CHANGES do not invariably mean trouble. Knowledge bridges over many things that would otherwise mean nothing but trouble.

All states are within ourselves, as we ought to understand by seeing that one gets good effects and another bad effects from precisely the same set of circumstances. So, we are not the victims of circumstances save as we make ourselves the victims.

Each one of us is a copy of the great Universe, and if we understand ourselves, we can move in accord with all the rest, every influence coming our way or -- even perceptible to us -- only an aid by which we can do good to others.

We have established a daily tabernacle which has its own peculiarities, but it is our own establishing -- by our own thoughts and doings. We can either learn, or maintain present conditions through continued ignorance.

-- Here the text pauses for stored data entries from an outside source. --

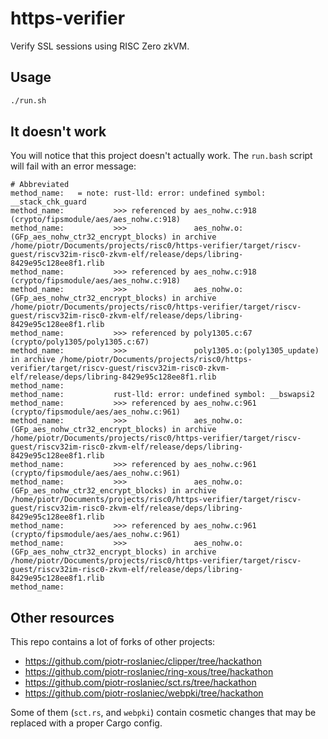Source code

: # https-verifier

Verify SSL sessions using RISC Zero zkVM.

## Usage

```bash
./run.sh
```

## It doesn't work

You will notice that this project doesn't actually work. The `run.bash` script will fail with an error message:

```
# Abbreviated
method_name:   = note: rust-lld: error: undefined symbol: __stack_chk_guard
method_name:           >>> referenced by aes_nohw.c:918 (crypto/fipsmodule/aes/aes_nohw.c:918)
method_name:           >>>               aes_nohw.o:(GFp_aes_nohw_ctr32_encrypt_blocks) in archive /home/piotr/Documents/projects/risc0/https-verifier/target/riscv-guest/riscv32im-risc0-zkvm-elf/release/deps/libring-8429e95c128ee8f1.rlib
method_name:           >>> referenced by aes_nohw.c:918 (crypto/fipsmodule/aes/aes_nohw.c:918)
method_name:           >>>               aes_nohw.o:(GFp_aes_nohw_ctr32_encrypt_blocks) in archive /home/piotr/Documents/projects/risc0/https-verifier/target/riscv-guest/riscv32im-risc0-zkvm-elf/release/deps/libring-8429e95c128ee8f1.rlib
method_name:           >>> referenced by poly1305.c:67 (crypto/poly1305/poly1305.c:67)
method_name:           >>>               poly1305.o:(poly1305_update) in archive /home/piotr/Documents/projects/risc0/https-verifier/target/riscv-guest/riscv32im-risc0-zkvm-elf/release/deps/libring-8429e95c128ee8f1.rlib
method_name:           
method_name:           rust-lld: error: undefined symbol: __bswapsi2
method_name:           >>> referenced by aes_nohw.c:961 (crypto/fipsmodule/aes/aes_nohw.c:961)
method_name:           >>>               aes_nohw.o:(GFp_aes_nohw_ctr32_encrypt_blocks) in archive /home/piotr/Documents/projects/risc0/https-verifier/target/riscv-guest/riscv32im-risc0-zkvm-elf/release/deps/libring-8429e95c128ee8f1.rlib
method_name:           >>> referenced by aes_nohw.c:961 (crypto/fipsmodule/aes/aes_nohw.c:961)
method_name:           >>>               aes_nohw.o:(GFp_aes_nohw_ctr32_encrypt_blocks) in archive /home/piotr/Documents/projects/risc0/https-verifier/target/riscv-guest/riscv32im-risc0-zkvm-elf/release/deps/libring-8429e95c128ee8f1.rlib
method_name:           >>> referenced by aes_nohw.c:961 (crypto/fipsmodule/aes/aes_nohw.c:961)
method_name:           >>>               aes_nohw.o:(GFp_aes_nohw_ctr32_encrypt_blocks) in archive /home/piotr/Documents/projects/risc0/https-verifier/target/riscv-guest/riscv32im-risc0-zkvm-elf/release/deps/libring-8429e95c128ee8f1.rlib
method_name:           
```

## Other resources

This repo contains a lot of forks of other projects:

- https://github.com/piotr-roslaniec/clipper/tree/hackathon
- https://github.com/piotr-roslaniec/ring-xous/tree/hackathon
- https://github.com/piotr-roslaniec/sct.rs/tree/hackathon
- https://github.com/piotr-roslaniec/webpki/tree/hackathon

Some of them (`sct.rs`, and `webpki`) contain cosmetic changes that may be replaced with a proper Cargo config. 

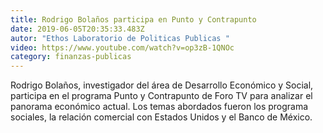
 ```yaml
---
title: Rodrigo Bolaños participa en Punto y Contrapunto
date: 2019-06-05T20:35:33.483Z
autor: "Ethos Laboratorio de Politicas Publicas "
video: https://www.youtube.com/watch?v=op3zB-1QNOc
category: finanzas-publicas
---
```

Rodrigo Bolaños, investigador del área de Desarrollo Económico y Social, participa en el programa Punto y Contrapunto de Foro TV para analizar el panorama económico actual. Los temas abordados fueron los programa sociales, la relación comercial con Estados Unidos y el Banco de México.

On the basis of our own true natures we should not seek for good, nor even to be good. We should seek to do good; then we can see we are good. A good man going on a journey has to take the path in the direction of his goal, no matter what the condition of that path. It may be muddy, but he must go through it.

"Goodness" that results from the compulsion of physical force, threats or bribes, physical or "spiritual," is useless. It must be a self-impulse from within, a real preference for something higher -- not an abstention because of any fear of consequences in this or any future existence.

"Even this will pass away," is a good motto to keep in mind when things come up that are hard to stand. The "easy" and happy times are the periods of rest; the hard times the periods of training -- opportunities for gaining strength and knowledge. If we can look at both in this light, we will not be overcome by either.

Kicking against the pricks hurts only the one who kicks; moreover the pricks seem to enjoy it, for being kicked they keep coming back.

Everything must turn out for the best, if we do the best we can with what we have all the time -- that is, do our duty by every duty. But what a glorious thing it is to know where the right road lies! Whatever else may be doubtful, that is sure; and to feel that one is able by his own surety to point out the way to others! Help of that kind is greater than all other kinds put together.

Can we not see that we can trust a Universe that moves along unerringly under the law of perfect justice? We certainly can. We can go forward with an absolute reliance on the law of our own spiritual being, knowing whatever conditions come are necessary for us; knowing those very things we feel so hardly are object lessons for us which this present distress affords us an opportunity to overcome, and thus strengthen our true character.

Physical life is not necessarily a vale of sorrow. We could go on calmly, courageously, happily, relying on the law of our own natures. If we did so, we would bring our daily lives in line with that nature; for there is nothing of our action which does not come from the mind, and back of the mind is the motive we have in acting.

Motive is what makes our actions really "good" or "bad." If we are righteous in ourselves and desiring to do right, then all that we do will flow rightly from us and every function will be a righteous function.

COMPILER'S NOTE: The following is a separate item which followed the above article but was on the same page. I felt it was useful to include it here:


Question-- Some one said that I was responsible for my husband's soul. In what sense and to what degree am I my brother's keeper?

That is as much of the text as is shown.